• _What is needed_
Reproduce this listing in full.
====== Data for this exercise ======
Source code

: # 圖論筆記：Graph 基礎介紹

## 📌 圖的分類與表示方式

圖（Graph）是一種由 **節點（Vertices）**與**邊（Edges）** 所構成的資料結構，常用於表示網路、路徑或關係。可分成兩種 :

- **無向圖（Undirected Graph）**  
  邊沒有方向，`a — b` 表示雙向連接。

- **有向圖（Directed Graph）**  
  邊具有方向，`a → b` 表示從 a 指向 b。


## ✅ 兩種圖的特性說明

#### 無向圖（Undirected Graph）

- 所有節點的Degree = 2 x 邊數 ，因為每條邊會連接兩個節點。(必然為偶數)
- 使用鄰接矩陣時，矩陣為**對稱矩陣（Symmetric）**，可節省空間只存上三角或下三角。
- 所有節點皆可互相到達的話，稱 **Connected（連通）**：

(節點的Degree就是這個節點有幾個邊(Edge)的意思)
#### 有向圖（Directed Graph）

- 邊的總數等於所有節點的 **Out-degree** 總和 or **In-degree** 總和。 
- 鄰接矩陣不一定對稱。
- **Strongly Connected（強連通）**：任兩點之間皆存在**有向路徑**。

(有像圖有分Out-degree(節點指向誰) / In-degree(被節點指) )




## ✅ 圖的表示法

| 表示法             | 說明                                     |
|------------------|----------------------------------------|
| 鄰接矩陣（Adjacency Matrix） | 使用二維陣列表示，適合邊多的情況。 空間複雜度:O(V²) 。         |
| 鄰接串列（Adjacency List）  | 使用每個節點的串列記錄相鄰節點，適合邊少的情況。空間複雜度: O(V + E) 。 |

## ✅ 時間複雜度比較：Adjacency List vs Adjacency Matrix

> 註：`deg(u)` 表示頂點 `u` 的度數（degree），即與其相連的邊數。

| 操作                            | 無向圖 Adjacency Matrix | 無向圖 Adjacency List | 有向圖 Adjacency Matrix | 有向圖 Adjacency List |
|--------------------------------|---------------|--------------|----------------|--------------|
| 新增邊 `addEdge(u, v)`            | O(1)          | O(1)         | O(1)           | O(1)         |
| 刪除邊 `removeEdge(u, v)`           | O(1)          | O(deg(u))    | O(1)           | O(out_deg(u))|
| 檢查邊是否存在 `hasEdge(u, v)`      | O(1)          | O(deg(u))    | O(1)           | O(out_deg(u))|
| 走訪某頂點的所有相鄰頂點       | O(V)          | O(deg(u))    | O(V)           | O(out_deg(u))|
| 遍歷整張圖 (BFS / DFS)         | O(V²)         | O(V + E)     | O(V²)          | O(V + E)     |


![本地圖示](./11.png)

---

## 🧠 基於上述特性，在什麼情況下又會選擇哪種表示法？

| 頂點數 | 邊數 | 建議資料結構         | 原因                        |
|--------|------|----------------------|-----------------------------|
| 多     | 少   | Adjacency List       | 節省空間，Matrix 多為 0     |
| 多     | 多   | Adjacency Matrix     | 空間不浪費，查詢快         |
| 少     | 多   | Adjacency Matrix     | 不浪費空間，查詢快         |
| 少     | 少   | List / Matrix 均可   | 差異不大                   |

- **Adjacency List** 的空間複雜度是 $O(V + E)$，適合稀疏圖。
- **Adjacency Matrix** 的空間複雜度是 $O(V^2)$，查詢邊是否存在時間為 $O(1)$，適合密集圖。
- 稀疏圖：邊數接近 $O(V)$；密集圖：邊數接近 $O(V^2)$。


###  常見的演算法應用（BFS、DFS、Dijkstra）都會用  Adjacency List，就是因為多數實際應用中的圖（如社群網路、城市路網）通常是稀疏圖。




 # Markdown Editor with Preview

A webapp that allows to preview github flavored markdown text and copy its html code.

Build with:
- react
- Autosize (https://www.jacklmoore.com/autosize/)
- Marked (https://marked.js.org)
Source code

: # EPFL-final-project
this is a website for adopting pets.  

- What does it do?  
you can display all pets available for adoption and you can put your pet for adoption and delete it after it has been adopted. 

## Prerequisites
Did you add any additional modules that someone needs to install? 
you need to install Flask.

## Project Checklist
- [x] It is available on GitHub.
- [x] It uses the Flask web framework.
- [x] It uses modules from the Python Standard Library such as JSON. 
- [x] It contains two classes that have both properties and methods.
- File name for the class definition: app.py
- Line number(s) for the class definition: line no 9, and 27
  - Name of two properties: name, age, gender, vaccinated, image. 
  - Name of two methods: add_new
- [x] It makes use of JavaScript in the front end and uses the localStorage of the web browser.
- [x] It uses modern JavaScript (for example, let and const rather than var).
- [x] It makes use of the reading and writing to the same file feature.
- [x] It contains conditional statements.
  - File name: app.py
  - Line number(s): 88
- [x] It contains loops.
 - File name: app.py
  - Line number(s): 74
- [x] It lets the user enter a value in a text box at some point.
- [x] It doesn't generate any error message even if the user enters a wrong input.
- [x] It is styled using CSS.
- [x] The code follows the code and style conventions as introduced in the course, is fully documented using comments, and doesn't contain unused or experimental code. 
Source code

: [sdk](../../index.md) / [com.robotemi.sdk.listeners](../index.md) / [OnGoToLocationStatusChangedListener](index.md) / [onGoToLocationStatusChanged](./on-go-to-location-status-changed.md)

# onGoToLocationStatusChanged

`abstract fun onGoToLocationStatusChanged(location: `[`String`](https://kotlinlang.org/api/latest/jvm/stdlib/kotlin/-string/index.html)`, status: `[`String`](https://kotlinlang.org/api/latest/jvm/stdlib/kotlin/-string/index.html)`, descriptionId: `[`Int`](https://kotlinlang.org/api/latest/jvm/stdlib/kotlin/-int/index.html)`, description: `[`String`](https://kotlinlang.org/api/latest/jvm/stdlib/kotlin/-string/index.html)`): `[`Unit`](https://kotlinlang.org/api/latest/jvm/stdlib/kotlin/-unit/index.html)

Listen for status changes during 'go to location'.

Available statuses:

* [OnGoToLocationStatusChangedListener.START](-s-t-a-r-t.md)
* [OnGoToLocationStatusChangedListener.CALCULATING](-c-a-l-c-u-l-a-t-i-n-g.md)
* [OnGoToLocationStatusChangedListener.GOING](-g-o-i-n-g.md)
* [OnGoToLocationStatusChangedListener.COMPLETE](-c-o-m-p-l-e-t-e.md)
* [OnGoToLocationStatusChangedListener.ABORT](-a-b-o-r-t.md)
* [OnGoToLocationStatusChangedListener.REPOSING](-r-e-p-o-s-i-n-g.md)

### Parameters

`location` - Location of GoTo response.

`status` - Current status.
======
• _Exercise result_
Source code

: # 圖論筆記：Graph 基礎介紹

## 📌 圖的分類與表示方式

圖（Graph）是一種由 **節點（Vertices）**與**邊（Edges）** 所構成的資料結構，常用於表示網路、路徑或關係。可分成兩種 :

- **無向圖（Undirected Graph）**  
  邊沒有方向，`a — b` 表示雙向連接。

- **有向圖（Directed Graph）**  
  邊具有方向，`a → b` 表示從 a 指向 b。


## ✅ 兩種圖的特性說明

#### 無向圖（Undirected Graph）

- 所有節點的Degree = 2 x 邊數 ，因為每條邊會連接兩個節點。(必然為偶數)
- 使用鄰接矩陣時，矩陣為**對稱矩陣（Symmetric）**，可節省空間只存上三角或下三角。
- 所有節點皆可互相到達的話，稱 **Connected（連通）**：

(節點的Degree就是這個節點有幾個邊(Edge)的意思)
#### 有向圖（Directed Graph）

- 邊的總數等於所有節點的 **Out-degree** 總和 or **In-degree** 總和。 
- 鄰接矩陣不一定對稱。
- **Strongly Connected（強連通）**：任兩點之間皆存在**有向路徑**。

(有像圖有分Out-degree(節點指向誰) / In-degree(被節點指) )




## ✅ 圖的表示法

| 表示法             | 說明                                     |
|------------------|----------------------------------------|
| 鄰接矩陣（Adjacency Matrix） | 使用二維陣列表示，適合邊多的情況。 空間複雜度:O(V²) 。         |
| 鄰接串列（Adjacency List）  | 使用每個節點的串列記錄相鄰節點，適合邊少的情況。空間複雜度: O(V + E) 。 |

## ✅ 時間複雜度比較：Adjacency List vs Adjacency Matrix

> 註：`deg(u)` 表示頂點 `u` 的度數（degree），即與其相連的邊數。

| 操作                            | 無向圖 Adjacency Matrix | 無向圖 Adjacency List | 有向圖 Adjacency Matrix | 有向圖 Adjacency List |
|--------------------------------|---------------|--------------|----------------|--------------|
| 新增邊 `addEdge(u, v)`            | O(1)          | O(1)         | O(1)           | O(1)         |
| 刪除邊 `removeEdge(u, v)`           | O(1)          | O(deg(u))    | O(1)           | O(out_deg(u))|
| 檢查邊是否存在 `hasEdge(u, v)`      | O(1)          | O(deg(u))    | O(1)           | O(out_deg(u))|
| 走訪某頂點的所有相鄰頂點       | O(V)          | O(deg(u))    | O(V)           | O(out_deg(u))|
| 遍歷整張圖 (BFS / DFS)         | O(V²)         | O(V + E)     | O(V²)          | O(V + E)     |


![本地圖示](./11.png)

---

## 🧠 基於上述特性，在什麼情況下又會選擇哪種表示法？

| 頂點數 | 邊數 | 建議資料結構         | 原因                        |
|--------|------|----------------------|-----------------------------|
| 多     | 少   | Adjacency List       | 節省空間，Matrix 多為 0     |
| 多     | 多   | Adjacency Matrix     | 空間不浪費，查詢快         |
| 少     | 多   | Adjacency Matrix     | 不浪費空間，查詢快         |
| 少     | 少   | List / Matrix 均可   | 差異不大                   |

- **Adjacency List** 的空間複雜度是 $O(V + E)$，適合稀疏圖。
- **Adjacency Matrix** 的空間複雜度是 $O(V^2)$，查詢邊是否存在時間為 $O(1)$，適合密集圖。
- 稀疏圖：邊數接近 $O(V)$；密集圖：邊數接近 $O(V^2)$。


###  常見的演算法應用（BFS、DFS、Dijkstra）都會用  Adjacency List，就是因為多數實際應用中的圖（如社群網路、城市路網）通常是稀疏圖。




 # Markdown Editor with Preview

A webapp that allows to preview github flavored markdown text and copy its html code.

Build with:
- react
- Autosize (https://www.jacklmoore.com/autosize/)
- Marked (https://marked.js.org)
Source code

: # EPFL-final-project
this is a website for adopting pets.  

- What does it do?  
you can display all pets available for adoption and you can put your pet for adoption and delete it after it has been adopted. 

## Prerequisites
Did you add any additional modules that someone needs to install? 
you need to install Flask.

## Project Checklist
- [x] It is available on GitHub.
- [x] It uses the Flask web framework.
- [x] It uses modules from the Python Standard Library such as JSON. 
- [x] It contains two classes that have both properties and methods.
- File name for the class definition: app.py
- Line number(s) for the class definition: line no 9, and 27
  - Name of two properties: name, age, gender, vaccinated, image. 
  - Name of two methods: add_new
- [x] It makes use of JavaScript in the front end and uses the localStorage of the web browser.
- [x] It uses modern JavaScript (for example, let and const rather than var).
- [x] It makes use of the reading and writing to the same file feature.
- [x] It contains conditional statements.
  - File name: app.py
  - Line number(s): 88
- [x] It contains loops.
 - File name: app.py
  - Line number(s): 74
- [x] It lets the user enter a value in a text box at some point.
- [x] It doesn't generate any error message even if the user enters a wrong input.
- [x] It is styled using CSS.
- [x] The code follows the code and style conventions as introduced in the course, is fully documented using comments, and doesn't contain unused or experimental code. 
Source code

: [sdk](../../index.md) / [com.robotemi.sdk.listeners](../index.md) / [OnGoToLocationStatusChangedListener](index.md) / [onGoToLocationStatusChanged](./on-go-to-location-status-changed.md)

# onGoToLocationStatusChanged

`abstract fun onGoToLocationStatusChanged(location: `[`String`](https://kotlinlang.org/api/latest/jvm/stdlib/kotlin/-string/index.html)`, status: `[`String`](https://kotlinlang.org/api/latest/jvm/stdlib/kotlin/-string/index.html)`, descriptionId: `[`Int`](https://kotlinlang.org/api/latest/jvm/stdlib/kotlin/-int/index.html)`, description: `[`String`](https://kotlinlang.org/api/latest/jvm/stdlib/kotlin/-string/index.html)`): `[`Unit`](https://kotlinlang.org/api/latest/jvm/stdlib/kotlin/-unit/index.html)

Listen for status changes during 'go to location'.

Available statuses:

* [OnGoToLocationStatusChangedListener.START](-s-t-a-r-t.md)
* [OnGoToLocationStatusChangedListener.CALCULATING](-c-a-l-c-u-l-a-t-i-n-g.md)
* [OnGoToLocationStatusChangedListener.GOING](-g-o-i-n-g.md)
* [OnGoToLocationStatusChangedListener.COMPLETE](-c-o-m-p-l-e-t-e.md)
* [OnGoToLocationStatusChangedListener.ABORT](-a-b-o-r-t.md)
* [OnGoToLocationStatusChangedListener.REPOSING](-r-e-p-o-s-i-n-g.md)

### Parameters

`location` - Location of GoTo response.

`status` - Current status.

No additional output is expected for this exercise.